生きていた頃も死んだ後も、親子は色々あったけど、それでも、あの瞬間の長は、どこにでもいる平凡な父親だったよ。
息子の誕生を喜んで、愛しく想い”大事”だと言葉に出した。
たったの一言だったけど、あの一言が瀬山さんを救ったんだ。
本当は大きな声で泣きたいのかもしれない。
だけど瀬山さんの性格だ。
みんなを気遣って、だから声を殺して、うずくまって、小さくなって、分からないように泣いているんだ。
「大福、」
小さな声で猫又を呼んだ。
空気を読んだ賢いハニーは、囁くように『ぅな?』と答える。
「瀬山さんのコトに行ったげて。泣いてるの、みんなに分からないように隠してあげて」
僕がそうお願いすると、”サイレントニャー”で返事をくれた大福はポテポテと歩き出した。

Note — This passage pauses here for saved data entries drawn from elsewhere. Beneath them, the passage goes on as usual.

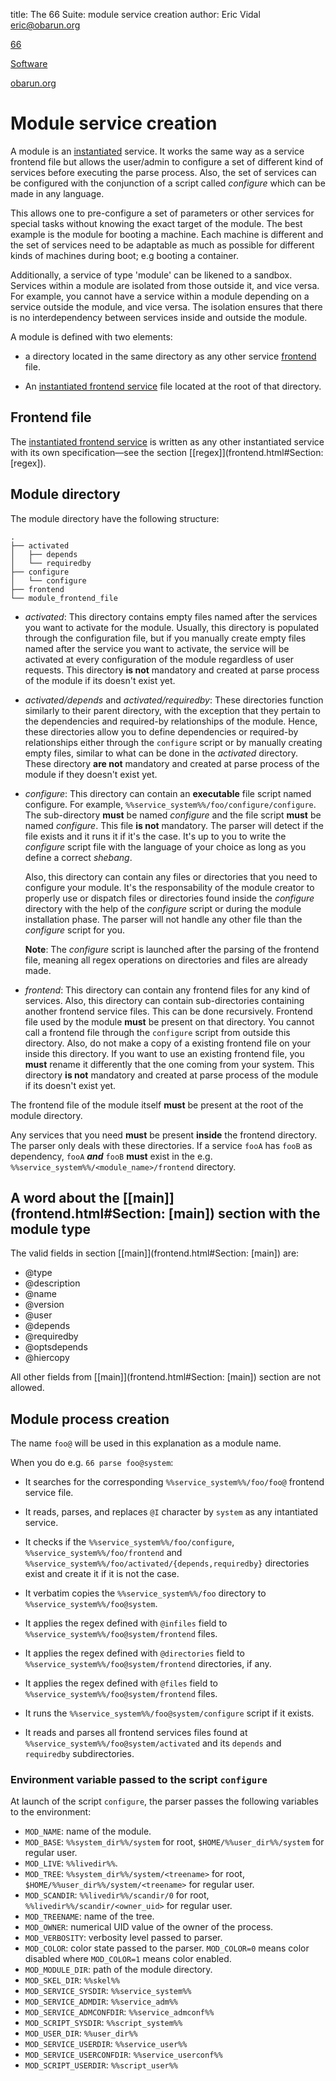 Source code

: title: The 66 Suite: module service creation
author: Eric Vidal <eric@obarun.org>

[66](index.html)

[Software](https://web.obarun.org/software)

[obarun.org](https://web.obarun.org)

# Module service creation

A module is an [instantiated](instantiated-service.html) service. It works the same way as a service frontend file but allows the user/admin to configure a set of different kind of services before executing the parse process. Also, the set of services can be configured with the conjunction of a script called *configure* which can be made in any language.

This allows one to pre-configure a set of parameters or other services for special tasks without knowing the exact target of the module. The best example is the module for booting a machine. Each machine is different and the set of services need to be adaptable as much as possible for different kinds of machines during boot; e.g booting a container.

Additionally, a service of type 'module' can be likened to a sandbox. Services within a module are isolated from those outside it, and vice versa. For example, you cannot have a service within a module depending on a service outside the module, and vice versa. The isolation ensures that there is no interdependency between services inside and outside the module.

A module is defined with two elements:

- a directory located in the same directory as any other service [frontend](frontend.html#the-frontend-service-file) file.

- An [instantiated frontend service](instantiated-service.html) file located at the root of that directory.

## Frontend file

The [instantiated frontend service](instantiated-service.html) is written as any other instantiated service with its own specification—see the section [[regex]](frontend.html#Section: [regex]).

## Module directory

The module directory have the following structure:

```
.
├── activated
│   ├── depends
│   └── requiredby
├── configure
│   └── configure
├── frontend
└── module_frontend_file
```

- *activated*: This directory contains empty files named after the services you want to activate for the module. Usually, this directory is populated through the configuration file, but if you manually create empty files named after the service you want to activate, the service will be activated at every configuration of the module regardless of user requests. This directory **is not** mandatory and created at parse process of the module if its doesn't exist yet.

- *activated/depends* and *activated/requiredby*: These directories function similarly to their parent directory, with the exception that they pertain to the dependencies and required-by relationships of the module. Hence, these directories allow you to define dependencies or required-by relationships either through the `configure` script or by manually creating empty files, similar to what can be done in the *activated* directory. These directory **are not** mandatory and created at parse process of the module if they doesn't exist yet.

- *configure*: This directory can contain an **executable** file script named configure. For example, `%%service_system%%/foo/configure/configure`. The sub-directory **must** be named *configure* and the file script **must** be named *configure*. This file **is not** mandatory. The parser will detect if the file exists and it runs it if it's the case. It's up to you to write the *configure* script file with the language of your choice as long as you define a correct *shebang*.

    Also, this directory can contain any files or directories that you need to configure your module. It's the responsability of the module creator to properly use or dispatch files or directories found inside the *configure* directory with the help of the *configure* script or during the module installation phase. The parser will not handle any other file than the *configure* script for you.

    **Note**: The *configure* script is launched after the parsing of the frontend file, meaning all regex operations on directories and files are already made.

- *frontend*: This directory can contain any frontend files for any kind of services. Also, this directory can contain sub-directories containing another frontend service files. This can be done recursively. Frontend file used by the module **must** be present on that directory. You cannot call a frontend file through the `configure` script from outside this directory. Also, do not make a copy of a existing frontend file on your inside this directory. If you want to use an existing frontend file, you **must** rename it differently that the one coming from your system. This directory **is not** mandatory and created at parse process of the module if its doesn't exist yet.

The frontend file of the module itself **must** be present at the root of the module directory.

Any services that you need **must** be present **inside** the frontend directory. The parser only deals with these directories. If a service `fooA` has `fooB` as dependency, `fooA` ***and*** `fooB` **must** exist in the e.g. `%%service_system%%/<module_name>/frontend` directory.

## A word about the [[main]](frontend.html#Section: [main]) section with the module type

The valid fields in section [[main]](frontend.html#Section: [main]) are:

- @type
- @description
- @name
- @version
- @user
- @depends
- @requiredby
- @optsdepends
- @hiercopy

All other fields from [[main]](frontend.html#Section: [main]) section are not allowed.

## Module process creation

The name `foo@` will be used in this explanation as a module name.

When you do e.g. `66 parse foo@system`:

- It searches for the corresponding `%%service_system%%/foo/foo@` frontend service file.

- It reads, parses, and replaces `@I` character by `system` as any intantiated service.

- It checks if the `%%service_system%%/foo/configure`, `%%service_system%%/foo/frontend` and `%%service_system%%/foo/activated/{depends,requiredby}` directories exist and create it if it is not the case.

- It verbatim copies the `%%service_system%%/foo` directory to `%%service_system%%/foo@system`.

- It applies the regex defined with `@infiles` field to `%%service_system%%/foo@system/frontend` files.

- It applies the regex defined with `@directories` field to `%%service_system%%/foo@system/frontend` directories, if any.

- It applies the regex defined with `@files` field to `%%service_system%%/foo@system/frontend` files.

- It runs the `%%service_system%%/foo@system/configure` script if it exists.

- It reads and parses all frontend services files found at `%%service_system%%/foo@system/activated` and its `depends` and `requiredby` subdirectories.

### Environment variable passed to the script `configure`

At launch of the script `configure`, the parser passes the following variables to the environment:

- `MOD_NAME`: name of the module.
- `MOD_BASE`: `%%system_dir%%/system` for root, `$HOME/%%user_dir%%/system` for regular user.
- `MOD_LIVE`: `%%livedir%%`.
- `MOD_TREE`: `%%system_dir%%/system/<treename>` for root, `$HOME/%%user_dir%%/system/<treename>` for regular user.
- `MOD_SCANDIR`: `%%livedir%%/scandir/0` for root, `%%livedir%%/scandir/<owner_uid>` for regular user.
- `MOD_TREENAME`: name of the tree.
- `MOD_OWNER`: numerical UID value of the owner of the process.
- `MOD_VERBOSITY`: verbosity level passed to parser.
- `MOD_COLOR`: color state passed to the parser. `MOD_COLOR=0` means color disabled where `MOD_COLOR=1` means color enabled.
- `MOD_MODULE_DIR`: path of the module directory.
- `MOD_SKEL_DIR`: `%%skel%%`
- `MOD_SERVICE_SYSDIR`: `%%service_system%%`
- `MOD_SERVICE_ADMDIR`: `%%service_adm%%`
- `MOD_SERVICE_ADMCONFDIR`: `%%service_admconf%%`
- `MOD_SCRIPT_SYSDIR`: `%%script_system%%`
- `MOD_USER_DIR`: `%%user_dir%%`
- `MOD_SERVICE_USERDIR`: `%%service_user%%`
- `MOD_SERVICE_USERCONFDIR`: `%%service_userconf%%`
- `MOD_SCRIPT_USERDIR`: `%%script_user%%`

実にさり気なく手練れの傍まで到着すると、お得な三尾を一振り二振り。
あっという間に虎の子サイズの猫又は、軽トラサイズにスケールアップ。
ドドーンと可愛い大きな霊体で、ドスーンと貫禄の香箱座り。
瀬山さん……これでダイジョウブ、これでもう視えないよ。
誰にも視られない、誰にも知られない。
だから今だけ、少しだけ、息子に戻って気持ちの整理をつけたらいい。